# Now my 2nd Favorite is dead :(



## Kitty Whiskers (Sep 28, 2009)

Another passed away today. I lost count now, I think it is 8 total now that have died! I have tried all the things everyone suggested with changing water and still they are dying. Fiesta and Sunkist are doing so bad today, I'm afraid they will be next 

This is Fairy, one of my Favorites after Spectra who was my most favorite Betta. Nothing is working, soon they will all be gone! I'm sooooo very frustrated and am crying so much because no one can help me stop them from all dying!


----------



## bettaluver14 (Dec 15, 2012)

Where have you been buying the bettas?


----------



## Kitty Whiskers (Sep 28, 2009)

The older ones are from PetCo, the younger ones are from a local little pet shop.


----------



## beacon (Nov 18, 2012)

I am soooo sorry.

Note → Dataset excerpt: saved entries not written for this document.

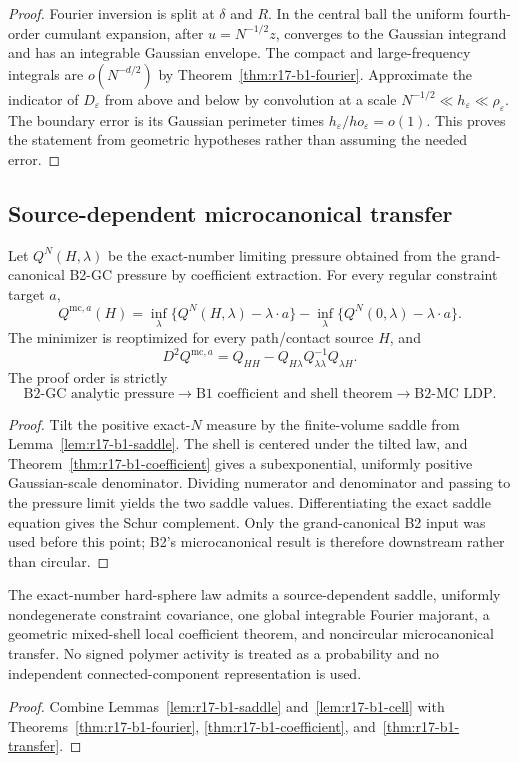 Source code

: \begin{proof}
Fourier inversion is split at $\delta$ and $R$.  In the central ball the
uniform fourth-order cumulant expansion, after $u=N^{-1/2}z$, converges to the
Gaussian integrand and has an integrable Gaussian envelope.  The compact and
large-frequency integrals are $o(N^{-d/2})$ by
Theorem~\ref{thm:r17-b1-fourier}.  Approximate the indicator of
$D_\varepsilon$ from above and below by convolution at a scale
$N^{-1/2}\ll h_\varepsilon\ll\rho_\varepsilon$.  The boundary error is its
Gaussian perimeter times $h_\varepsilon/
ho_\varepsilon=o(1)$.  This proves
the statement from geometric hypotheses rather than assuming the needed
error.
\end{proof}

\subsection{Source-dependent microcanonical transfer}

\begin{theorem}
\label{thm:r17-b1-transfer}
Let $Q^{N}(H,\lambda)$ be the exact-number limiting pressure obtained from the
grand-canonical B2-GC pressure by coefficient extraction.  For every regular
constraint target $a$,
\[
 Q^{\mathrm{mc},a}(H)=
 \inf_\lambda\{Q^{N}(H,\lambda)-\lambda\cdot a\}
 -\inf_\lambda\{Q^{N}(0,\lambda)-\lambda\cdot a\}.
\]
The minimizer is reoptimized for every path/contact source $H$, and
\[
 D^2Q^{\mathrm{mc},a}
 =Q_{HH}-Q_{H\lambda}Q_{\lambda\lambda}^{-1}Q_{\lambda H}.
\]
The proof order is strictly
\[
 \text{B2-GC analytic pressure}\longrightarrow
 \text{B1 coefficient and shell theorem}\longrightarrow
 \text{B2-MC LDP}.
\]
\end{theorem}

\begin{proof}
Tilt the positive exact-$N$ measure by the finite-volume saddle from
Lemma~\ref{lem:r17-b1-saddle}.  The shell is centered under the tilted law,
and Theorem~\ref{thm:r17-b1-coefficient} gives a subexponential, uniformly
positive Gaussian-scale denominator.  Dividing numerator and denominator and
passing to the pressure limit yields the two saddle values.  Differentiating
the exact saddle equation gives the Schur complement.  Only the
grand-canonical B2 input was used before this point; B2's microcanonical
result is therefore downstream rather than circular.
\end{proof}

\begin{theorem}
\label{thm:r17-b1-main}
The exact-number hard-sphere law admits a source-dependent saddle, uniformly
nondegenerate constraint covariance, one global integrable Fourier majorant,
a geometric mixed-shell local coefficient theorem, and noncircular
microcanonical transfer.  No signed polymer activity is treated as a
probability and no independent connected-component representation is used.
\end{theorem}

\begin{proof}
Combine Lemmas~\ref{lem:r17-b1-saddle} and~\ref{lem:r17-b1-cell} with
Theorems~\ref{thm:r17-b1-fourier},
\ref{thm:r17-b1-coefficient}, and~\ref{thm:r17-b1-transfer}.
\end{proof}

I loved Fairy - so pretty.

A few years ago I had fish and they didn't do that well. Now I have fish again and though it is hideously expensive, I am only using Arrowhead spring water for their tanks. It is costly that is for sure, but they are doing well with it. What kind of water are you using? Some tap water has certain chemicals that are very bad for fish and hard to decontaminate. 

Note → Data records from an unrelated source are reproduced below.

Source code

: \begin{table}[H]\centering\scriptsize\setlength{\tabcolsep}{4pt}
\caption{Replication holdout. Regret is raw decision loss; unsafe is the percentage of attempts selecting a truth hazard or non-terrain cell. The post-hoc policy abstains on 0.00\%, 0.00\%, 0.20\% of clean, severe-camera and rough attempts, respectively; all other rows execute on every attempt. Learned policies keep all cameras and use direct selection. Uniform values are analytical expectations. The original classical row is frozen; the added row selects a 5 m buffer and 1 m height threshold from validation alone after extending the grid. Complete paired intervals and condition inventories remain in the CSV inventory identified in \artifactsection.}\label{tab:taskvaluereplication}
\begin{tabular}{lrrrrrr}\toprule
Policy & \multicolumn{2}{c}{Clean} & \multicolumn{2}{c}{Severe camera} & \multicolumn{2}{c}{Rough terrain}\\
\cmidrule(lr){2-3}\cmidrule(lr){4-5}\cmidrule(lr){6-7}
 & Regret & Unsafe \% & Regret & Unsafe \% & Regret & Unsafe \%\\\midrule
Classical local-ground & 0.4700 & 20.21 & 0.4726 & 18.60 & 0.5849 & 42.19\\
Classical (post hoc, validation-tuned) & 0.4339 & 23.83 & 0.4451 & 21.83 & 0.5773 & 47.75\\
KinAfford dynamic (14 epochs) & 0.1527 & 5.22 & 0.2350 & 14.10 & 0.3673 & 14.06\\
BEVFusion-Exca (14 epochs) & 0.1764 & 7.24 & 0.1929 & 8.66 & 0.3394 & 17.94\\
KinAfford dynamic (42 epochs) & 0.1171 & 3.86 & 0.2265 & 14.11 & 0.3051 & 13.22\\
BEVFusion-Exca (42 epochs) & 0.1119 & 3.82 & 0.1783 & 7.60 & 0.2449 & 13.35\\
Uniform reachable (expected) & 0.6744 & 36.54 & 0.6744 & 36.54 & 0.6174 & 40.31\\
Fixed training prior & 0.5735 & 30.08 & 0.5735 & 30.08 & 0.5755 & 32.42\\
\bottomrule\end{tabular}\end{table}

That's all I can think of for you right now. I am really sorry


----------



## whatsupyall (Oct 17, 2012)

There can be many things that causes death upon bettas. Can you list what you have been doing? Just top off my head, some of the common killers: cold water, bad quality water, temperature fluctuations, and food.


----------



## LittleBlueFishlets (Nov 10, 2012)

Aw, another one? I am so sorry.... I hope you can figure out what's causing this. Any ideas on the cause? Do you have them all separated from one another, in case it's something contagious? SIP Fairy....


----------